La mossa (e la contromossa), arrivata nel pieno della nuova guerra sui diritti doganali tra Washington e Pechino, lasciava presagire pesanti conseguenze sulle società cinesi di e-commerce come Alibaba, Shein e Temu, controllata da Pdd Holdings. Il portavoce del ministero degli Esteri Lin Jian l’ha definita “irragionevole” aggiungendo che gli Usa “devono smetterla con iniziative che colpiscono il commercio” e Pechino “adotterà tutte le misure necessarie per salvaguardare diritti e interessi legittimi delle sue aziende”. “Pressioni e minacce sulla Cina non funzioneranno”, ha concluso.
L’annuncio di Washington è arrivato, ricorda la Cnn, dopo che il presidente Donald Trump ha annunciato i nuovi dazi al 10% su tutti i beni made in China importati e firmato un ordine esecutivo che stoppa l‘esenzione “de minimis”, in base alla quale chiunque può spedire pacchi di valore inferiore a 800 dollari negli Stati Uniti in regime agevolato, senza dazi o dover sottoporsi a ispezioni. Una scappatoia che consentiva di tenere bassi i prezzi. Per tutta risposta Pechino ha varato un pacchetto di misure che prendono di mira il carbone e il gas naturale liquefatto (Gnl) con aliquote del 15%, più un’ulteriore tariffa del 10% su petrolio, attrezzature agricole e alcune automobili.

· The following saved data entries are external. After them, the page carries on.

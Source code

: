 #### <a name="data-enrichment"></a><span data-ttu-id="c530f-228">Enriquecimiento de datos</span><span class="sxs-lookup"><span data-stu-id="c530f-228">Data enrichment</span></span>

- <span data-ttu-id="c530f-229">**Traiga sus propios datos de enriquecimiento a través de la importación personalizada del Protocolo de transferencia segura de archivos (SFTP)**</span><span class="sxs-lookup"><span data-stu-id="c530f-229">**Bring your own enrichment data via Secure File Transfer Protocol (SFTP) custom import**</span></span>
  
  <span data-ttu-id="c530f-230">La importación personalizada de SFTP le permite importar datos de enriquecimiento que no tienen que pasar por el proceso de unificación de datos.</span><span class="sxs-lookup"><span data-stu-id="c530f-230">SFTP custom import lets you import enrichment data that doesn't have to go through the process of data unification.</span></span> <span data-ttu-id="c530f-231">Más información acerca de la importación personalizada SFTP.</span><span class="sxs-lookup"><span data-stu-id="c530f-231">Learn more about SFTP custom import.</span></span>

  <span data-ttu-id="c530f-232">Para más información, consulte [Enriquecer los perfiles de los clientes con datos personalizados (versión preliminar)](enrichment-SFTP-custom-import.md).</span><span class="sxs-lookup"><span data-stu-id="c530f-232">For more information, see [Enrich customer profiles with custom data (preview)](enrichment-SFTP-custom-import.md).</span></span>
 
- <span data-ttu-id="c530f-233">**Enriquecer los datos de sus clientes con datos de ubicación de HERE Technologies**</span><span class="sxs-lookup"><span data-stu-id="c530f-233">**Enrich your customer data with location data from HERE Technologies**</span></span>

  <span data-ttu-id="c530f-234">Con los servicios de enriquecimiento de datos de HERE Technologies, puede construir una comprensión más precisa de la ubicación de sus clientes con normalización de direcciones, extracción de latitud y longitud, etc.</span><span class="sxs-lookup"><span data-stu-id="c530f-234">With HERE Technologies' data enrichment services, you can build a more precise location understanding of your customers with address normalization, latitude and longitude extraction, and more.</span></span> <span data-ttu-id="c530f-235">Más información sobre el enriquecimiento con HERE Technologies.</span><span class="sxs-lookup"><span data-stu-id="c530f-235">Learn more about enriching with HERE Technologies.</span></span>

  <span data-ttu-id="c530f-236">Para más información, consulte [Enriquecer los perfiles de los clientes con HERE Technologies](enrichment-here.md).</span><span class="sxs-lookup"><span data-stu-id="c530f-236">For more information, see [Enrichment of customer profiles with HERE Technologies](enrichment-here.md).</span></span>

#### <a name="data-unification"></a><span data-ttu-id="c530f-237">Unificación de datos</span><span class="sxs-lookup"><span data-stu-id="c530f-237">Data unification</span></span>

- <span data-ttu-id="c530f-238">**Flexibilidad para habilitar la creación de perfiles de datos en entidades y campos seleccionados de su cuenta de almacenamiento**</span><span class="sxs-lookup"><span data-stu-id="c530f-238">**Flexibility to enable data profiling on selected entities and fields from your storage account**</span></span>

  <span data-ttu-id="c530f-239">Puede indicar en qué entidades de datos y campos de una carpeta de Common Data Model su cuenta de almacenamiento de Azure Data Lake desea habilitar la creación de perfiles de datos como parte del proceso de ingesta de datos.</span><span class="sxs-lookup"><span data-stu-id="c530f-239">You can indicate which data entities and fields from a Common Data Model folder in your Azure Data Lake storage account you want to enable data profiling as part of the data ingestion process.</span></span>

In parallelo l’antitrust cinese ha avviato un’indagine su Google, “sospettata di aver violato le leggi anti-monopolio cinesi”. Oggi poi è emerso che la stessa authority valuta un’indagine su Apple per le commissioni addebitate agli sviluppatori di app. Secondo Bloomberg, la State Administration for Market Regulation sta esaminando le politiche del gruppo tra cui la riduzione fino al 30% sulla spesa in-app e il divieto di servizi di pagamento e negozi esterni.

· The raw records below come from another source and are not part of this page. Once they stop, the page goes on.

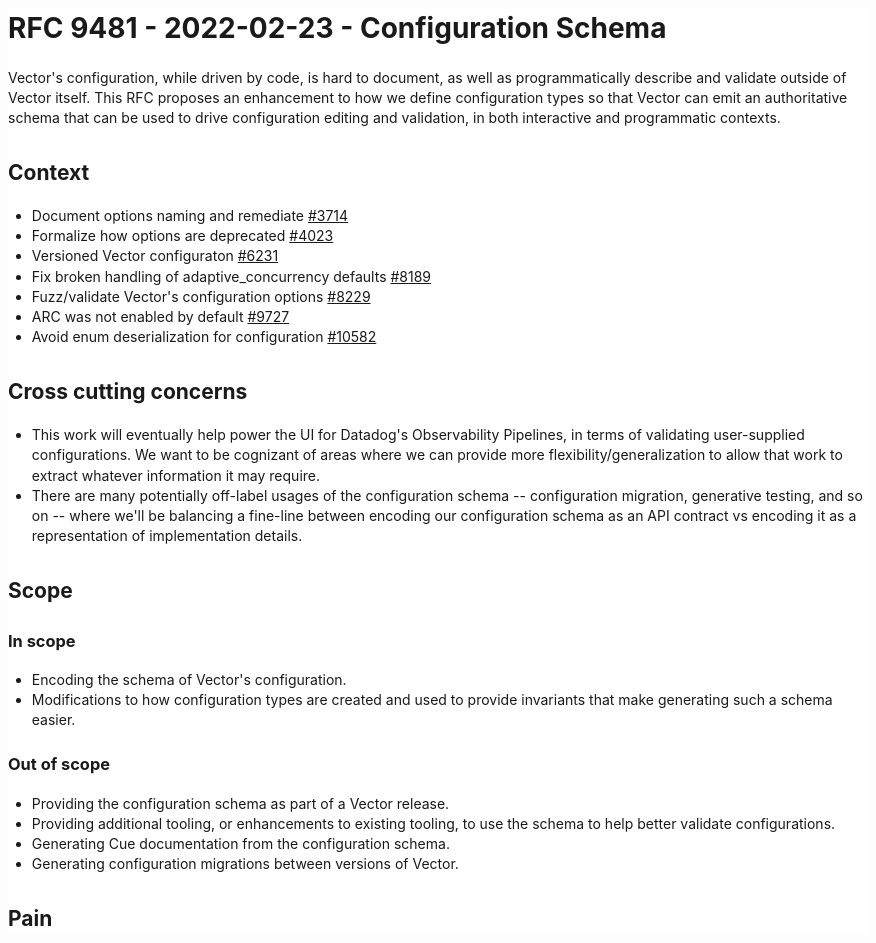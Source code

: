 # RFC 9481 - 2022-02-23 - Configuration Schema

Vector's configuration, while driven by code, is hard to document, as well as programmatically
describe and validate outside of Vector itself.  This RFC proposes an enhancement to how we define
configuration types so that Vector can emit an authoritative schema that can be used to drive
configuration editing and validation, in both interactive and programmatic contexts.

## Context

- Document options naming and remediate [#3714](https://github.com/vectordotdev/vector/issues/3714)
- Formalize how options are deprecated [#4023](https://github.com/vectordotdev/vector/issues/4023)
- Versioned Vector configuraton [#6231](https://github.com/vectordotdev/vector/issues/6231)
- Fix broken handling of adaptive_concurrency defaults [#8189](https://github.com/vectordotdev/vector/issues/8189)
- Fuzz/validate Vector's configuration options [#8229](https://github.com/vectordotdev/vector/issues/8229)
- ARC was not enabled by default [#9727](https://github.com/vectordotdev/vector/issues/9727)
- Avoid enum deserialization for configuration [#10582](https://github.com/vectordotdev/vector/issues/10582)

## Cross cutting concerns

- This work will eventually help power the UI for Datadog's Observability Pipelines, in terms of validating
  user-supplied configurations.  We want to be cognizant of areas where we can provide more
  flexibility/generalization to allow that work to extract whatever information it may require.
- There are many potentially off-label usages of the configuration schema -- configuration migration, generative
  testing, and so on -- where we'll be balancing a fine-line between encoding our configuration
  schema as an API contract vs encoding it as a representation of implementation details.

## Scope

### In scope

- Encoding the schema of Vector's configuration.
- Modifications to how configuration types are created and used to provide invariants that make
  generating such a schema easier.

### Out of scope

- Providing the configuration schema as part of a Vector release.
- Providing additional tooling, or enhancements to existing tooling, to use the schema to help
  better validate configurations.
- Generating Cue documentation from the configuration schema.
- Generating configuration migrations between versions of Vector.

## Pain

Segnali di schiarita per ora non se ne vedono, a differenza di quanto accaduto con Messico e Canada che si sono visti sospendere i dazi a poche ore dall’introduzione. Martedì Trump, parlando con i giornalisti nello Studio Ovale, ha detto che parlerà con l’omologo cinese Xi Jinping “al momento opportuno”. E ha aggiunto: “Non ho fretta”. Parole che non sono piaciute a Pechino. “Quello di cui abbiamo bisogno ora non sono i dazi unilaterali aggiuntivi, ma il dialogo e la consultazione”, ha commentato il portavoce del ministero degli Esteri cinese Lin Jian, che ha criticato le tariffe americane notando che “la mossa “minaccia la catena di approvvigionamento con pressioni che non portano da alcuna parte”. La Cina esprime “forte insoddisfazione e una risoluta opposizione”.